Basic Tensor Product Example

Understanding the Structure

Before diving into a full simulation study, let’s understand the basic structure of tensor product models in ngme2. The key is specifying two component models and their corresponding data indices.

We’ll create a minimal example with random observations at different years and 2D spatial locations.

set.seed(16)

# Generate example data
n <- 10
time <- sample(2001:2004, n, replace = TRUE)
loc <- cbind(runif(n), runif(n)) * 10

# Display the space-time observation structure
data.frame(
  observation = 1:n,
  time = time,
  x = round(loc[, 1], 2),
  y = round(loc[, 2], 2)
)
#>    observation time    x    y
#> 1            1 2001 3.20 9.68
#> 2            2 2003 5.91 8.12
#> 3            3 2003 1.57 5.45
#> 4            4 2001 6.61 4.31
#> 5            5 2003 5.25 2.28
#> 6            6 2003 2.40 6.49
#> 7            7 2004 8.47 9.51
#> 8            8 2004 6.89 9.74
#> 9            9 2002 7.17 7.65
#> 10          10 2002 0.76 4.75

We have 10 observations scattered across 4 years (2001-2004) and random spatial locations in a $10 \times 10$ domain. This irregular sampling pattern is typical of real-world monitoring networks.

Creating the Spatial Mesh

The spatial component uses a finite element mesh to approximate the Matérn SPDE. We create a triangulation that covers our spatial domain with appropriate resolution.

Key mesh parameters:

loc.domain: Rectangular boundary of the study region
max.edge: Maximum triangle edge length (controls resolution)
cutoff: Minimum allowed distance between points

# Create spatial mesh
mesh_spatial <- fmesher::fm_mesh_2d(
  loc.domain = cbind(
    c(0, 10, 10, 0, 0), # x range: 0 to 10
    c(0, 0, 10, 10, 0) # y range: 0 to 10 (to cover all points)
  ),
  max.edge = c(1, 10),
  cutoff = 0.1,
  offset = c(0.5, 2) # Offset to ensure boundary coverage
)

# Visualize the mesh
plot(mesh_spatial, main = "Spatial Mesh for 2D Domain")
points(loc, pch = 19, col = "red", cex = 1.2)

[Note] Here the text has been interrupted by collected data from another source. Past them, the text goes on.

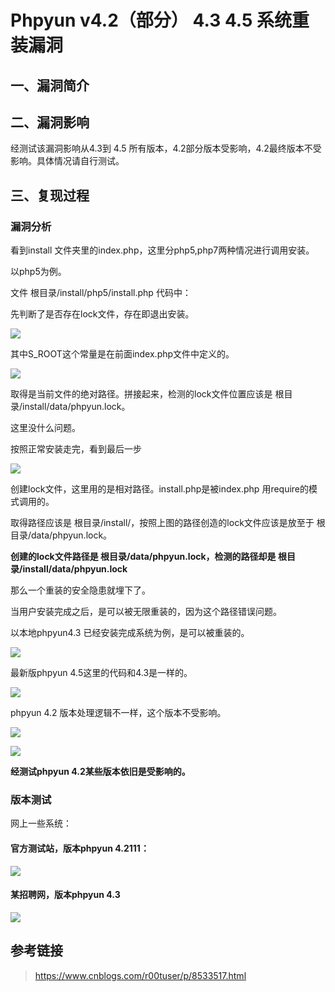 Phpyun v4.2（部分） 4.3 4.5 系统重装漏洞
========================================

一、漏洞简介
------------

二、漏洞影响
------------

经测试该漏洞影响从4.3到 4.5
所有版本，4.2部分版本受影响，4.2最终版本不受影响。具体情况请自行测试。

三、复现过程
------------

### 漏洞分析

看到install 文件夹里的index.php，这里分php5,php7两种情况进行调用安装。

以php5为例。

文件 根目录/install/php5/install.php 代码中：

先判断了是否存在lock文件，存在即退出安装。

![](resource/Phpyunv4.2(部分)4.34.5系统重装漏洞/media/rId25.png)

其中S\_ROOT这个常量是在前面index.php文件中定义的。

![](resource/Phpyunv4.2(部分)4.34.5系统重装漏洞/media/rId26.png)

取得是当前文件的绝对路径。拼接起来，检测的lock文件位置应该是
根目录/install/data/phpyun.lock。

这里没什么问题。

按照正常安装走完，看到最后一步

![](resource/Phpyunv4.2(部分)4.34.5系统重装漏洞/media/rId27.png)

创建lock文件，这里用的是相对路径。install.php是被index.php
用require的模式调用的。

取得路径应该是 根目录/install/，按照上图的路径创造的lock文件应该是放至于
根目录/data/phpyun.lock。

**创建的lock文件路径是 根目录/data/phpyun.lock，检测的路径却是
根目录/install/data/phpyun.lock**

那么一个重装的安全隐患就埋下了。

当用户安装完成之后，是可以被无限重装的，因为这个路径错误问题。

以本地phpyun4.3 已经安装完成系统为例，是可以被重装的。

![](resource/Phpyunv4.2(部分)4.34.5系统重装漏洞/media/rId28.png)

最新版phpyun 4.5这里的代码和4.3是一样的。

![](resource/Phpyunv4.2(部分)4.34.5系统重装漏洞/media/rId29.png)

phpyun 4.2 版本处理逻辑不一样，这个版本不受影响。

![](resource/Phpyunv4.2(部分)4.34.5系统重装漏洞/media/rId30.png)

![](resource/Phpyunv4.2(部分)4.34.5系统重装漏洞/media/rId31.png)

**经测试phpyun 4.2某些版本依旧是受影响的。**

### 版本测试

网上一些系统：

#### 官方测试站，版本phpyun 4.2111：

![](resource/Phpyunv4.2(部分)4.34.5系统重装漏洞/media/rId34.png)

#### 某招聘网，版本phpyun 4.3

![](resource/Phpyunv4.2(部分)4.34.5系统重装漏洞/media/rId36.png)

参考链接
--------

> <https://www.cnblogs.com/r00tuser/p/8533517.html>

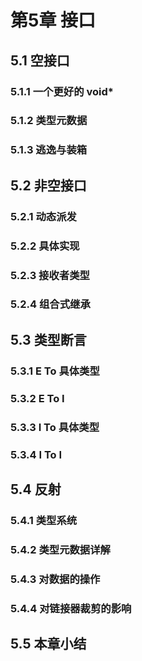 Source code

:# 第5章 接口
## 5.1 空接口
### 5.1.1 一个更好的 void*
### 5.1.2 类型元数据
### 5.1.3 逃逸与装箱
## 5.2 非空接口
### 5.2.1 动态派发
### 5.2.2 具体实现
### 5.2.3 接收者类型
### 5.2.4 组合式继承
## 5.3 类型断言
### 5.3.1 E To 具体类型
### 5.3.2 E To I
### 5.3.3 I To 具体类型
### 5.3.4 I To I
## 5.4 反射
### 5.4.1 类型系统
### 5.4.2 类型元数据详解
### 5.4.3 对数据的操作
### 5.4.4 对链接器裁剪的影响
## 5.5 本章小结
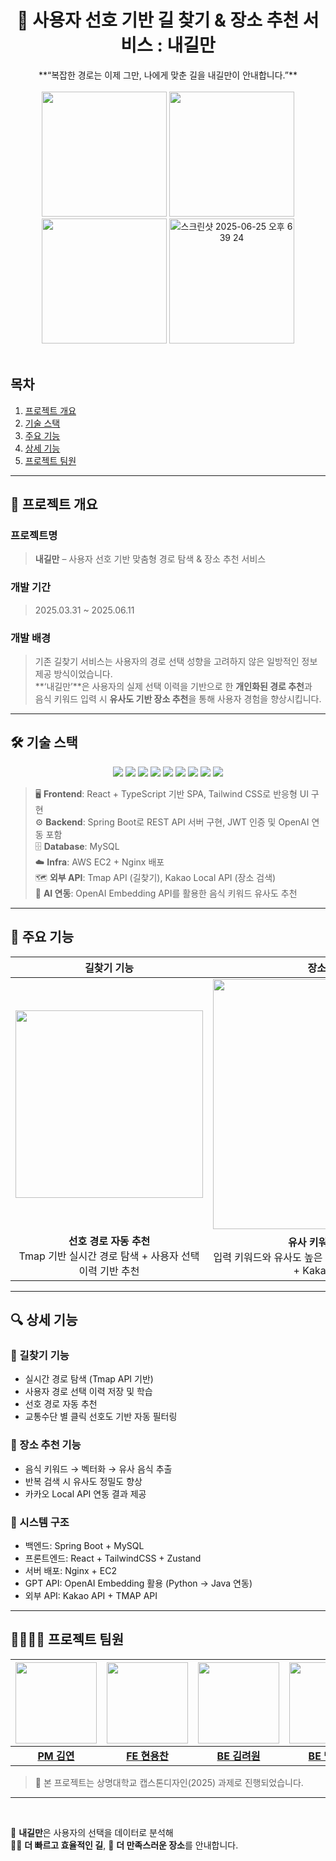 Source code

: # <div align="center">🚏 사용자 선호 기반 길 찾기 & 장소 추천 서비스 : 내길만</div>  
<div align="center">**“복잡한 경로는 이제 그만, 나에게 맞춘 길을 내길만이 안내합니다.”**</div>  

<br/>

<div align="center">
  <img src="https://github.com/user-attachments/assets/27fa0dea-245f-401f-8e7e-f490130bf5e4" width="200" />
  <img src="https://github.com/user-attachments/assets/05d6f397-8996-4f12-ab4a-c45a5cbdda8b" width="200" />
  <img src="https://github.com/user-attachments/assets/e9cb5f02-cebd-4bef-b901-0287706c19ca" width="200" />
  <img width="200" alt="스크린샷 2025-06-25 오후 6 39 24" src="https://github.com/user-attachments/assets/67a4aa03-3eda-47e5-949e-4c6a9a1feb41" />
  
  


</div>
<br/>

## 목차
1. [프로젝트 개요](#1)
2. [기술 스택](#2)
3. [주요 기능](#3)
4. [상세 기능](#4)
5. [프로젝트 팀원](#5)

---

## <span id="1">📌 프로젝트 개요</span>

### 프로젝트명  
> **내길만** – 사용자 선호 기반 맞춤형 경로 탐색 & 장소 추천 서비스  

### 개발 기간  
> 2025.03.31 ~ 2025.06.11  

### 개발 배경  
> 기존 길찾기 서비스는 사용자의 경로 선택 성향을 고려하지 않은 일방적인 정보 제공 방식이었습니다.  
> **‘내길만’**은 사용자의 실제 선택 이력을 기반으로 한 **개인화된 경로 추천**과  
> 음식 키워드 입력 시 **유사도 기반 장소 추천**을 통해 사용자 경험을 향상시킵니다.

---

## <span id="2">🛠 기술 스택</span>

<div align="center">
  <img src="https://img.shields.io/badge/react-61DAFB?style=for-the-badge&logo=react&logoColor=white">
  <img src="https://img.shields.io/badge/typescript-3178C6?style=for-the-badge&logo=typescript&logoColor=white">
  <img src="https://img.shields.io/badge/tailwindcss-06B6D4?style=for-the-badge&logo=tailwindcss&logoColor=white">
  <img src="https://img.shields.io/badge/springboot-6DB33F?style=for-the-badge&logo=springboot&logoColor=white">
  <img src="https://img.shields.io/badge/mysql-4479A1?style=for-the-badge&logo=mysql&logoColor=white">
  <img src="https://img.shields.io/badge/amazonec2-FF9900?style=for-the-badge&logo=amazonec2&logoColor=white">
  <img src="https://img.shields.io/badge/openai-412991?style=for-the-badge&logo=openai&logoColor=white">
  <img src="https://img.shields.io/badge/tmapapi-005BAC?style=for-the-badge&logo=tele5&logoColor=white">
  <img src="https://img.shields.io/badge/kakaoapi-FFCD00?style=for-the-badge&logo=kakaotalk&logoColor=black">
</div>

> 🖥 **Frontend**: React + TypeScript 기반 SPA, Tailwind CSS로 반응형 UI 구현  
> ⚙️ **Backend**: Spring Boot로 REST API 서버 구현, JWT 인증 및 OpenAI 연동 포함  
> 🗄 **Database**: MySQL  
> ☁️ **Infra**: AWS EC2 + Nginx 배포  
> 🗺 **외부 API**: Tmap API (길찾기), Kakao Local API (장소 검색)  
> 🤖 **AI 연동**: OpenAI Embedding API를 활용한 음식 키워드 유사도 추천

---

## <span id="3">🚀 주요 기능</span>

| 길찾기 기능 | 장소 추천 기능 |
|:--:|:--:|
| <img src="https://github.com/user-attachments/assets/ee654617-6d47-46f0-b09d-3b092bb8254e" width="300" /> | <img src="https://github.com/user-attachments/assets/9796a6f2-93fc-4e56-b6de-b4aa46a1a4e8" width="400" /> |
| **선호 경로 자동 추천** <br/> Tmap 기반 실시간 경로 탐색 + 사용자 선택 이력 기반 추천 | **유사 키워드 음식점 추천** <br/> 입력 키워드와 유사도 높은 장소 추천 (OpenAI Embedding + Kakao Local API) |
---

## <span id="4">🔍 상세 기능</span>

### 🧭 길찾기 기능
- 실시간 경로 탐색 (Tmap API 기반)
- 사용자 경로 선택 이력 저장 및 학습
- 선호 경로 자동 추천
- 교통수단 별 클릭 선호도 기반 자동 필터링

### 🍜 장소 추천 기능
- 음식 키워드 → 벡터화 → 유사 음식 추출
- 반복 검색 시 유사도 정밀도 향상
- 카카오 Local API 연동 결과 제공

### 🧠 시스템 구조
- 백엔드: Spring Boot + MySQL
- 프론트엔드: React + TailwindCSS + Zustand
- 서버 배포: Nginx + EC2
- GPT API: OpenAI Embedding 활용 (Python → Java 연동)
- 외부 API: Kakao API + TMAP API

---

## <span id="5">👨‍👩‍👧‍👦 프로젝트 팀원</span>

| <img src="" width="130"/> | <img src="https://github.com/kimryewon" width="130"/> | <img src="https://github.com/김연-github" width="130"/> | <img src="https://avatars.githubusercontent.com/maeng555" width="130"/> |
|:--:|:--:|:--:|:--:|
| [**PM 김연**](https://github.com/김연-github) | [**FE 현용찬**](https://github.com/현용찬-github) | [**BE 김려원**](https://github.com/kimryewon) | [**BE 맹진영**](https://github.com/maeng555) | 
> 🙌 본 프로젝트는 상명대학교 캡스톤디자인(2025) 과제로 진행되었습니다.

---

<br/>

🌟 **내길만**은 사용자의 선택을 데이터로 분석해  
🚶‍♂️ **더 빠르고 효율적인 길**, 🍱 **더 만족스러운 장소**를 안내합니다.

The mesh has 423 nodes (vertices). Red points show our observation locations. The mesh extends slightly beyond the domain boundary to avoid edge effects.

Specifying the Tensor Product Model

Now we combine temporal and spatial components using the tensor product structure. The syntax requires:

map: A list with two elements - temporal index and spatial coordinates
first: Specification for the temporal model (AR(1) in this case)
second: Specification for the spatial model (Matérn SPDE)

# Define tensor product model
tp_model <- f(
  map = list(time, loc), # Data: time index and 2D locations
  model = tp(
    first = ar1(
      mesh = time,
      rho = 0.5 # Temporal correlation
    ),
    second = matern(
      mesh = mesh_spatial
    )
  )
)

# Examine model structure
tp_model
#> Model type: Tensor product
#>     first: AR(1)
#>         rho = 0.5
#>     second: Matern
#>         alpha = 2 (fixed)
#>         kappa = 1
#> Noise type: NORMAL
#> Noise parameters: 
#>     sigma = 1

The model output shows:

Temporal component: AR(1) with correlation parameter $\rho = 0$ (initial value)
Spatial component: Matérn field with range parameter $\kappa = 1$ (initial value)
Noise: Gaussian by default

The temporal mesh is created automatically from the unique time values in the data.

Simulation Study

Setup: Data Generation for Multiple Years

We now conduct a more realistic simulation with multiple observations per year across a 6-year period. This mimics environmental monitoring scenarios where measurement density varies by year.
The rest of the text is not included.